Bokeh balls – or to use their more finessed name: specular out-of-focus highlights – are a by-product of high contrast (dark background, point light-source) and out-of focus.
Studying the characteristics of bokeh-balls does have its use beyond bokeh-o-phile photography. By looking at the bokeh-balls one can discern a bit about the characteristics of how a lens renders out-of focus areas, namely: optical vignetting, aperture shapes and over/undercorrection of out-of-focus rendering.
Optical vignetting (sometimes also referred to as mechanical vignetting) occurs to bokeh balls towards the edges of the frame. See more about the phenomenon here, but in short: they are caused by that a part of the bokeh ball is trapped by the lens’ non-glass parts. While most lenses have optical vignetting, leading to what is referred to as cat’s eye bokeh, there are differences between how early (in moving from the image centre) it occurs, how severe it is, and how well stopping down alleviates optical vignetting.
Aperture shapes are likewise an important characteristic, especially as the number of blades, their roundness, and other factors start making themselves known once the lens is being stopped down. Importantly, the shape of bokeh balls are not only important when bokeh balls are sought: the shape of the aperture that so strongly shows up in bokeh balls also affects all other rendering of out-of-focus areas.

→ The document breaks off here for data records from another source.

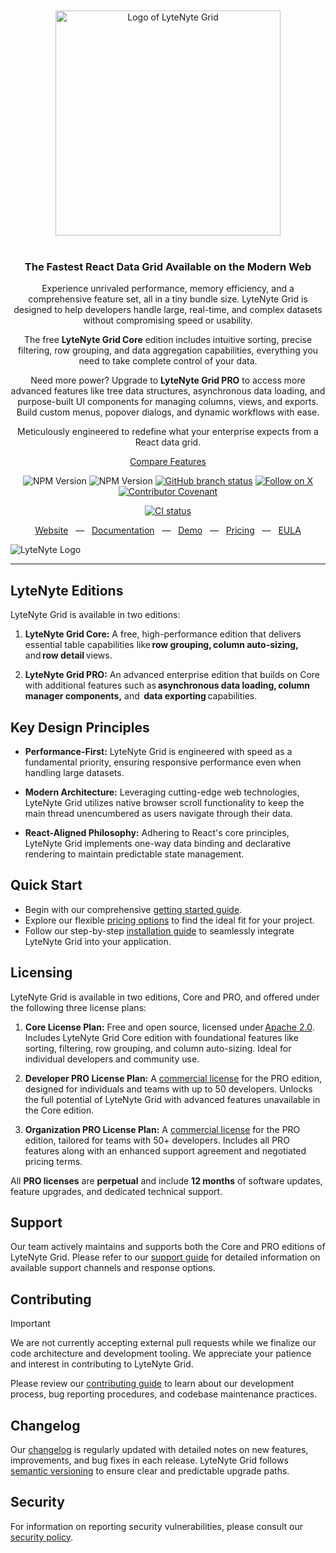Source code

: <div align="center">
  <br><br>
  <picture>
    <source media="(prefers-color-scheme: dark)" srcset="https://xwhoymbxqtnizjadugph.supabase.co/storage/v1/object/public/images//github-lytenyte-dark.svg"/>
    <source media="(prefers-color-scheme: light)" srcset="https://xwhoymbxqtnizjadugph.supabase.co/storage/v1/object/public/images//github-lytenyte-light.svg"/>
    <img width="360" alt="Logo of LyteNyte Grid" src="https://xwhoymbxqtnizjadugph.supabase.co/storage/v1/object/public/images//github-lytenyte-dark.svg"/>
  </picture>
  <br><br>

  <h3>
  The Fastest React Data Grid Available on the Modern Web
  </h3>

</div>
<div align="center">

Experience unrivaled performance, memory efficiency, and a
comprehensive feature set, all in a tiny bundle size.
LyteNyte Grid is designed to help developers handle large, real-time,
and complex datasets without compromising speed or usability.

The free **LyteNyte Grid Core** edition includes intuitive sorting, precise filtering, row grouping,
and data aggregation capabilities, everything you need to take complete control of your data.

Need more power? Upgrade to **LyteNyte Grid PRO** to access more advanced features like tree data structures,
asynchronous data loading, and purpose-built UI components for managing columns, views, and exports.
Build custom menus, popover dialogs, and dynamic workflows with ease.

Meticulously engineered to redefine what your enterprise expects from a React data grid.

[Compare Features](https://1771technologies.com/pricing)

</div>

<div align="center">

![NPM Version](https://img.shields.io/npm/v/%401771technologies%2Flytenyte-pro?label=PRO)
![NPM Version](https://img.shields.io/npm/v/%401771technologies%2Flytenyte-core?label=Core)
[![GitHub branch status](https://img.shields.io/github/checks-status/1771-Technologies/lytenyte/HEAD)](https://github.com/1771-Technologies/lytenyte/HEAD/)
[![Follow on X](https://img.shields.io/twitter/follow/1771tech.svg?label=follow+1771tech)](https://x.com/1771tech)
[![Contributor Covenant](https://img.shields.io/badge/Contributor%20Covenant-2.1-4baaaa.svg)](code_of_conduct.md)

<!-- [![OpenSSF Best Practices](https://www.bestpractices.dev/projects/TODO/badge)](https://www.bestpractices.dev/projects/TODO) -->

[![CI status](https://github.com/1771-Technologies/lytenyte/actions/workflows/release.yml/badge.svg?branch=main)](https://github.com/1771-Technologies/lytenyte/actions/workflows/release.yml?query=branch%3Amain)

</div>

<div align="center">

<a href="https://1771technologies.com">Website</a> &nbsp;&nbsp;—&nbsp;&nbsp; <a href="https://1771technologies.com/docs/intro-getting-started">Documentation</a> &nbsp;&nbsp;—&nbsp;&nbsp; <a href="https://1771technologies.com/demo">Demo</a> &nbsp;&nbsp;—&nbsp;&nbsp; <a href="https://1771technologies.com/pricing">Pricing</a> &nbsp;&nbsp;—&nbsp;&nbsp; <a href="https://1771technologies.com/eula">EULA</a>

</div>

![LyteNyte Logo](https://xwhoymbxqtnizjadugph.supabase.co/storage/v1/object/public/images//github-readme-image.png)

---

## LyteNyte Editions

LyteNyte Grid is available in two editions:

1. **LyteNyte Grid Core:** A free, high-performance edition that delivers essential
   table capabilities like **row grouping, column auto-sizing,** and **row detail** views.

2. **LyteNyte Grid PRO:** An advanced enterprise edition that builds on Core with additional
   features such as **asynchronous data loading, column manager components,** and 
   **data exporting** capabilities.

## Key Design Principles

- **Performance-First:** LyteNyte Grid is engineered with speed as a fundamental
  priority, ensuring responsive performance even when handling large datasets.

- **Modern Architecture:** Leveraging cutting-edge web technologies, LyteNyte
  Grid utilizes native browser scroll functionality to keep the main
  thread unencumbered as users navigate through their data.

- **React-Aligned Philosophy:** Adhering to React's core principles, LyteNyte Grid
  implements one-way data binding and declarative rendering to
  maintain predictable state management.

## Quick Start

- Begin with our comprehensive [getting started guide](https://www.1771technologies.com/docs/intro-getting-started).
- Explore our flexible [pricing options](https://www.1771technologies.com/pricing) to find the ideal fit for your project.
- Follow our step-by-step [installation guide](https://www.1771technologies.com/docs/intro-installation) to seamlessly integrate LyteNyte Grid into your application.

## Licensing

LyteNyte Grid is available in two editions, Core and PRO, and offered under the following three license plans:

1. **Core License Plan:** Free and open source, licensed under [Apache 2.0](https://www.apache.org/licenses/LICENSE-2.0).
   Includes LyteNyte Grid Core edition with foundational features like sorting, filtering, row grouping,
   and column auto-sizing. Ideal for individual developers and community use.

2. **Developer PRO License Plan:** A [commercial license](https://www.1771technologies.com/eula) for the PRO
   edition, designed for individuals and teams with up to 50 developers. Unlocks the full potential of LyteNyte Grid
   with advanced features unavailable in the Core edition.
3. **Organization PRO License Plan:** A [commercial license](https://www.1771technologies.com/eula) for the PRO edition, tailored for teams
   with 50+ developers. Includes all PRO features along with an enhanced support agreement and negotiated pricing terms.

All **PRO licenses** are **perpetual** and include **12 months** of software updates, feature upgrades, and dedicated technical support.

## Support

Our team actively maintains and supports both the Core and PRO editions of LyteNyte Grid.
Please refer to our [support guide](https://www.1771technologies.com/support) for detailed
information on available support channels and response options.

## Contributing

> [!IMPORTANT]
> We are not currently accepting external pull requests while we finalize our code
> architecture and development tooling. We appreciate your patience
> and interest in contributing to LyteNyte Grid.

Please review our [contributing guide](./CONTRIBUTING.md) to learn about our development
process, bug reporting procedures, and codebase maintenance practices.

## Changelog

Our [changelog](https://www.1771technologies.com/docs/changelog/changelog) is regularly updated
with detailed notes on new features, improvements, and bug fixes in each release.
LyteNyte Grid follows [semantic versioning](https://semver.org/) to ensure clear and predictable upgrade paths.

## Security

For information on reporting security vulnerabilities,
please consult our [security policy](./SECURITY.md).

Over- and undercorrection refers to bokeh balls’ almost unique ability to highlight the lens’ approach towards correcting for spherical aberration. This is caused by that – from the lens’ perspective bokeh balls are not an artefact but a reality. Hence also the bokeh ball is also subject to any optical flaw and aberration the lens produces, including – importantly – spherical aberration. Hence, the brightness distribution of bokeh balls will serve as a perfect indicator of how the lens corrects for spherical aberration. Importantly, whenever a lens shows undercorrected bokeh balls behind the focal plane, then objects in front of the focal plane would be overcorrected (and vice versa).